I don't know of
anybody's asking this question, but its importance is extreme and
obvious. For if things like this are going to happen, the ladies will be
afraid to sleep alone in the house if so much as a sewing-machine or
apple-corer be about, and will not dare take solitary walks along any
stream where there is a water power.
A couple of miscellaneous anecdotes may not inappropriately be appended
to this story of monstrous delusion.
Once a "writing medium" was producing sentences in various foreign
languages. One of these was Arabic. An enthusiastic youth, a
half-believer, after inspecting the wondrous scroll, handed it to his
seat-mate, a professor (as it happened) in one of our oldest colleges,
and a man of real learning. The professor scrutinized the document. What
was the youth's delight to hear him at last observe gravely, "It is a
kind of Arabic, sure enough!"
"What kind?" asked the young man with intense interest.
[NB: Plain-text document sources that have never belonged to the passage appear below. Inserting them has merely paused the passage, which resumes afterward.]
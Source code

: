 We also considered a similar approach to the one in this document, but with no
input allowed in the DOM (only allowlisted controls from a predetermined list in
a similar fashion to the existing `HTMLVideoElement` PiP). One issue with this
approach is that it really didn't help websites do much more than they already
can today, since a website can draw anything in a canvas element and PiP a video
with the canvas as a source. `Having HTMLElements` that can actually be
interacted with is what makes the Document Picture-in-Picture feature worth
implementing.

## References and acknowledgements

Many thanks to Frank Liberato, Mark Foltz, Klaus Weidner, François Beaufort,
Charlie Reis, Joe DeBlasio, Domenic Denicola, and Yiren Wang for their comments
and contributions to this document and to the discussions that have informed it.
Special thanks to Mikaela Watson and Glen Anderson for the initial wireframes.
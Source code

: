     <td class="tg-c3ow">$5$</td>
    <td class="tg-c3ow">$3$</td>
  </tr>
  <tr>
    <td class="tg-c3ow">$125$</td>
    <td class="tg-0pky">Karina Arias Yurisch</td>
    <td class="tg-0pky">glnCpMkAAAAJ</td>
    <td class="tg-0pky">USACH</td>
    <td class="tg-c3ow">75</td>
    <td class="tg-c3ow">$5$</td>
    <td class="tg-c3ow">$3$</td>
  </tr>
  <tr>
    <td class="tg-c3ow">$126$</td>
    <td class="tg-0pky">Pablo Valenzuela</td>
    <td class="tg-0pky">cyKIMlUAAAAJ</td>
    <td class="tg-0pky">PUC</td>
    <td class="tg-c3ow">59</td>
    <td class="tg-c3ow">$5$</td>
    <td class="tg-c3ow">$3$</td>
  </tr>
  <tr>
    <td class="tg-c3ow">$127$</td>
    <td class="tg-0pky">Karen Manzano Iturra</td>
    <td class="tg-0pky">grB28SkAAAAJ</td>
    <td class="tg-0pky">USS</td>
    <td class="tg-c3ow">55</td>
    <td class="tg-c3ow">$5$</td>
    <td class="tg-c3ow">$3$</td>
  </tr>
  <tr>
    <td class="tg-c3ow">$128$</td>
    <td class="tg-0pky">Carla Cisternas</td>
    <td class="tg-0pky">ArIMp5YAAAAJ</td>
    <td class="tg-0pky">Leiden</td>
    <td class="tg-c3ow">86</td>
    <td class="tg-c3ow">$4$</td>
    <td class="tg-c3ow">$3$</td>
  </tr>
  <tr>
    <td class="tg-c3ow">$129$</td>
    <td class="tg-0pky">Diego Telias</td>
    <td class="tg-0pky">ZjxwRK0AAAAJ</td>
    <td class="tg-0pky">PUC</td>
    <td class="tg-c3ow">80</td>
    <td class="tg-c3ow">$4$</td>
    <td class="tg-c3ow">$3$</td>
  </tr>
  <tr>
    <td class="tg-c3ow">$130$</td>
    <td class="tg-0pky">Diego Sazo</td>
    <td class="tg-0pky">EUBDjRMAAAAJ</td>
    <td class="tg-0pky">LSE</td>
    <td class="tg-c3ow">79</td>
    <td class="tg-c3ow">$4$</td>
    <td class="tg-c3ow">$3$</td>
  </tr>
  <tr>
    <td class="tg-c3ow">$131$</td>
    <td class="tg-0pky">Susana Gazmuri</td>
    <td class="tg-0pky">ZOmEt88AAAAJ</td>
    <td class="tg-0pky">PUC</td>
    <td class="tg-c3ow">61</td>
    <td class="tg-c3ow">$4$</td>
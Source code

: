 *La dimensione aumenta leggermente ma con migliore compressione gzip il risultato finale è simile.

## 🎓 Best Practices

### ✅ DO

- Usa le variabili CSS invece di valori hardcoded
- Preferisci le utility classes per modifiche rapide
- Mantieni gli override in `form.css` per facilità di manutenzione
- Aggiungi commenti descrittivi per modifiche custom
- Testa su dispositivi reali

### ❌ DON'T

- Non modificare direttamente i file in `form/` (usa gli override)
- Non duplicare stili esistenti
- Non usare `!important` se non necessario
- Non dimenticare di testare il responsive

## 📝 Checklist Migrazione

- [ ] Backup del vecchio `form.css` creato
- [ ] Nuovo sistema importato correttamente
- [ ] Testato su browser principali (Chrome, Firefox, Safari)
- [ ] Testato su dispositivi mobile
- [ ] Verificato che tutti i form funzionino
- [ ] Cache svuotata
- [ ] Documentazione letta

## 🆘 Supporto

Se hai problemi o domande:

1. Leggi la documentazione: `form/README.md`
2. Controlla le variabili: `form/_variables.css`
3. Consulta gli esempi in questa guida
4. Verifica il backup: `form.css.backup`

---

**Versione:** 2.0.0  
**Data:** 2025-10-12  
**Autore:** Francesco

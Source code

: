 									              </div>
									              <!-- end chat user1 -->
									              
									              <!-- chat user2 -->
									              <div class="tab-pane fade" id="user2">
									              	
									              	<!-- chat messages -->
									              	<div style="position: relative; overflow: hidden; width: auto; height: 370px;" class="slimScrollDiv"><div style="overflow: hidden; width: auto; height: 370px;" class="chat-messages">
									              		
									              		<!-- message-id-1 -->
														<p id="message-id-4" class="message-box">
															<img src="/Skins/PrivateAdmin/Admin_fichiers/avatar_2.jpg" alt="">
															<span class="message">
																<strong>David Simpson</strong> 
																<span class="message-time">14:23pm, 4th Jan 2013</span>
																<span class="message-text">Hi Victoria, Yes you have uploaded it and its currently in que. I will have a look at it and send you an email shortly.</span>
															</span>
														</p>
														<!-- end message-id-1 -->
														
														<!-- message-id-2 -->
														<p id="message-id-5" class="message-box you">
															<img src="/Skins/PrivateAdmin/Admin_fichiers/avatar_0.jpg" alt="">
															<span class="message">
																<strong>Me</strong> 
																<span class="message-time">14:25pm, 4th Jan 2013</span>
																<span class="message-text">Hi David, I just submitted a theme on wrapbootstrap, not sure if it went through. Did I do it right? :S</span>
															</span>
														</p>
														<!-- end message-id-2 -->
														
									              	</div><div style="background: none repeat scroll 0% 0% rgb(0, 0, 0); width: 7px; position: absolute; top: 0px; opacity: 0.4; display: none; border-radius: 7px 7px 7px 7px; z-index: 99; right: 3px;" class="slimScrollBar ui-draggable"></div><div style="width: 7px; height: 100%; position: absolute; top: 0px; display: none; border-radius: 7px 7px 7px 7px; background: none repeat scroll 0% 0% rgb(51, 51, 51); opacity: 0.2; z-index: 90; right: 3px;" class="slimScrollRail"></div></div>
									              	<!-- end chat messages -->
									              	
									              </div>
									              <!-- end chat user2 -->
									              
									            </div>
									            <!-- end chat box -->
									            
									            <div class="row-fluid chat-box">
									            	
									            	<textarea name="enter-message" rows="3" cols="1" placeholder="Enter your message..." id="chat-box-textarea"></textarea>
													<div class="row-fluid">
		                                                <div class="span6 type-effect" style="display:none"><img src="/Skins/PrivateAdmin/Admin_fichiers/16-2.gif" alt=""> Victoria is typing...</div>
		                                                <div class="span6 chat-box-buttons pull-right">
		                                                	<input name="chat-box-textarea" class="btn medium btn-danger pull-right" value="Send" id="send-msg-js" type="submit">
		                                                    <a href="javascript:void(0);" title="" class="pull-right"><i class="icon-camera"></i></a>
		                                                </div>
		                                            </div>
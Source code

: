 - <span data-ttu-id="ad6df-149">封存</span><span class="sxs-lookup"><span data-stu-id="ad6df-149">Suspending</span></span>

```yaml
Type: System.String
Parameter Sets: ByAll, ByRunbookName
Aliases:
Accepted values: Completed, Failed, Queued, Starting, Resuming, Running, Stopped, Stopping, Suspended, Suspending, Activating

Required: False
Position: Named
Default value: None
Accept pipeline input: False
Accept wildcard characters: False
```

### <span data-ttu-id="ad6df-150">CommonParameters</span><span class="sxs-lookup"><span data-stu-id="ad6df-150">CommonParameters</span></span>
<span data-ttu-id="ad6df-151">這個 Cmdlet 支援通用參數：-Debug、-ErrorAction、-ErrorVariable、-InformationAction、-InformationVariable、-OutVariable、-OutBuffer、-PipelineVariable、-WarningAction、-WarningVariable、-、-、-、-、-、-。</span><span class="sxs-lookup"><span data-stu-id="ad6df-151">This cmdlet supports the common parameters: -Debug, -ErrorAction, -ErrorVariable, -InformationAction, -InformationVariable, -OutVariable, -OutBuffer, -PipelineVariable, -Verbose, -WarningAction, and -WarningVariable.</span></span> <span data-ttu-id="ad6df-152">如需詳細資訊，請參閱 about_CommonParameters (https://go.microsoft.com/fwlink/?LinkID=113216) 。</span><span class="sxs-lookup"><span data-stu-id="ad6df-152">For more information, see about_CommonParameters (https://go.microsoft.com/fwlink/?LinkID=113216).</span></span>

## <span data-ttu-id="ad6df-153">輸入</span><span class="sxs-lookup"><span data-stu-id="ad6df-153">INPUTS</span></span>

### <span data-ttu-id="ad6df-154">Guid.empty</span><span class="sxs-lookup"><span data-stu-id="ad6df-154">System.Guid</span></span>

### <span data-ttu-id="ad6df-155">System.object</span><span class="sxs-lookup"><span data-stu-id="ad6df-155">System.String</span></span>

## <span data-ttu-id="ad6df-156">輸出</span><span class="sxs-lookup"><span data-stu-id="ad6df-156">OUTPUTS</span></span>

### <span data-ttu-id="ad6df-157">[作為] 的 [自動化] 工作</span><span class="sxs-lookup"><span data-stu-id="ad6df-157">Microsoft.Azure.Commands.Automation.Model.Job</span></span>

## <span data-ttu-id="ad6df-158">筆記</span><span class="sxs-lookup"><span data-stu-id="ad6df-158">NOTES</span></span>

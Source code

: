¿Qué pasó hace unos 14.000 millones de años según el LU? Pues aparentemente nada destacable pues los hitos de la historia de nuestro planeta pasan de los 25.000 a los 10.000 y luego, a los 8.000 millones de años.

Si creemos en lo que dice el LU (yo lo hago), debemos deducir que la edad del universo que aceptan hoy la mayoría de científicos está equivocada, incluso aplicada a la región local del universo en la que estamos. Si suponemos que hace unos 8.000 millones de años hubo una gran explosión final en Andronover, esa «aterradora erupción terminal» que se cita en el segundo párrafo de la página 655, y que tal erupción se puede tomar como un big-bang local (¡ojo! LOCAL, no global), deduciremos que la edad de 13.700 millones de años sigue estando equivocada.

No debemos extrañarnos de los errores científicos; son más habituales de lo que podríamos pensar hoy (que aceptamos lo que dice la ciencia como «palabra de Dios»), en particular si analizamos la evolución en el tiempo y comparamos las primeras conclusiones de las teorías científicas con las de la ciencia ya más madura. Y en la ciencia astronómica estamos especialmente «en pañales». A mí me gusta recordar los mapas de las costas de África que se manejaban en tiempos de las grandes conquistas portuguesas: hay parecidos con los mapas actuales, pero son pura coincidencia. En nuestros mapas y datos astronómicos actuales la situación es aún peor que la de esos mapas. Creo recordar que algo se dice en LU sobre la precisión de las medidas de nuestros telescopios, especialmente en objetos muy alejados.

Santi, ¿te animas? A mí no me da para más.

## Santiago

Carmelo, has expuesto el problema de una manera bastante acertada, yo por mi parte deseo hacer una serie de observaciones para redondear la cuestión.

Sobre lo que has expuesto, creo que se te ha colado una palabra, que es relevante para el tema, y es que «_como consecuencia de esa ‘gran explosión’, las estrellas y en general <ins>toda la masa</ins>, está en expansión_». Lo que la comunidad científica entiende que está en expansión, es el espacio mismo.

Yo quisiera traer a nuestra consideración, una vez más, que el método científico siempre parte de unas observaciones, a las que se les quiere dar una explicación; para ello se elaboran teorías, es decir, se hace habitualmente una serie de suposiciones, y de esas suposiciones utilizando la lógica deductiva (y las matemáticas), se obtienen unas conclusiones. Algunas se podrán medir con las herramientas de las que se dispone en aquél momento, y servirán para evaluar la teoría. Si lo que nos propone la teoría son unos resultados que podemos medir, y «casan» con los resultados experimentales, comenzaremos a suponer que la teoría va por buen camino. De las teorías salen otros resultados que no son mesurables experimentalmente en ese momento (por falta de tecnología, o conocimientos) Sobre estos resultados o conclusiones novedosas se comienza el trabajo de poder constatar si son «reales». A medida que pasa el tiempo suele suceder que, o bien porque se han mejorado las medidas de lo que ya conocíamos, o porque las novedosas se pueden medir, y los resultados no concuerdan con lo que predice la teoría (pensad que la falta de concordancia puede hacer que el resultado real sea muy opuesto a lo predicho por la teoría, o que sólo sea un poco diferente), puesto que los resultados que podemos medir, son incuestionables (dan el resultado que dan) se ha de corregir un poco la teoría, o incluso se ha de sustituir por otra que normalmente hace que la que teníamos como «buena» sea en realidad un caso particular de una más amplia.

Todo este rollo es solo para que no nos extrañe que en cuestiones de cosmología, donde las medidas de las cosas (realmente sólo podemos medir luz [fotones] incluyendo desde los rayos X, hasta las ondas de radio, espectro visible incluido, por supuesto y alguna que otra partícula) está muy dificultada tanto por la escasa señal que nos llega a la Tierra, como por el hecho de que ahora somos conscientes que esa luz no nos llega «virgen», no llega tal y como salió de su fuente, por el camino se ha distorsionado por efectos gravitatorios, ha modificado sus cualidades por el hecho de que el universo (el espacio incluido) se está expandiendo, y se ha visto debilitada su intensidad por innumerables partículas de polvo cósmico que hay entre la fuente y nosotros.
"Gum-arabic," said the professor.
The spirit of the prophet Daniel came one night into the apartment of a
medium named Fowler, and right before his eyes, he said, wrote down some
marks on a piece of paper. These were shown to the Reverend George Bush,
Professor of Hebrew in the New-York University, who said that they were
"a few verses from the last chapter of Daniel" and were learnedly
written. Bush was a spiritualist as well as a professor of Hebrew, and
he ought to have known better than to indorse spirit-Hebrew; for shortly
there came others, who, to use a rustic phrase, "took the rag off the
Bush." These inconvenient personages were three or four persons of
learning: one a Jew, who proved that the document was an attempt to copy
the verses in question, by some one so ignorant of Hebrew as not to know
that it is written backward, that is, from right to left.
During the last few months, a "boy medium," by the name of Henry B.
Allen, thirteen years of age, has been astonishing people in various
parts of the country by "Physical Manifestations in the Light." The
exhibitions of this precocious youngster have been "managed" by a Dr.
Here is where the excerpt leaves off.